RECORDED INFORMATION:

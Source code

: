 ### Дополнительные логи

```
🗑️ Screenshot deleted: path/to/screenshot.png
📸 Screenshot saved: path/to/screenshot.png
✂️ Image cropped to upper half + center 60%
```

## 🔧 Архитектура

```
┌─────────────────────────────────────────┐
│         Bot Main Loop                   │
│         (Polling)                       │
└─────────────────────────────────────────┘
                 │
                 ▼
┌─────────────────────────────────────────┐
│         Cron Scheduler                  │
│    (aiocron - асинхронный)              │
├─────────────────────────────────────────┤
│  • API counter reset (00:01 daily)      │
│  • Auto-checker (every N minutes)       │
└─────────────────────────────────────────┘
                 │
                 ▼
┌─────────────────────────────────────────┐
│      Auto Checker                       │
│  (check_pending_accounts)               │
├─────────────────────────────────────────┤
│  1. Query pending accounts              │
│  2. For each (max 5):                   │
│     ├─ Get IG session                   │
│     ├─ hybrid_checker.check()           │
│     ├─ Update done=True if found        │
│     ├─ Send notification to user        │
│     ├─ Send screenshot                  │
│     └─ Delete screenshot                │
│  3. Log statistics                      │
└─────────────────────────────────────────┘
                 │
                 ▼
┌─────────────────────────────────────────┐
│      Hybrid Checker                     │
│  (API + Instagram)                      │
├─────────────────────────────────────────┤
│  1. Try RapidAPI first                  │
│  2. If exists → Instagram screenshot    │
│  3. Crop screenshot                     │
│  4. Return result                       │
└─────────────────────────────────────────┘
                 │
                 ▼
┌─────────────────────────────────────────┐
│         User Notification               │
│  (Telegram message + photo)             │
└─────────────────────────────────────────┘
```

WHAT TO PRODUCE:
Look over the records. Copy the lines that include the word "Auto".

TASK ANSWER:
│  • Auto-checker (every N minutes)       │
│      Auto Checker                       │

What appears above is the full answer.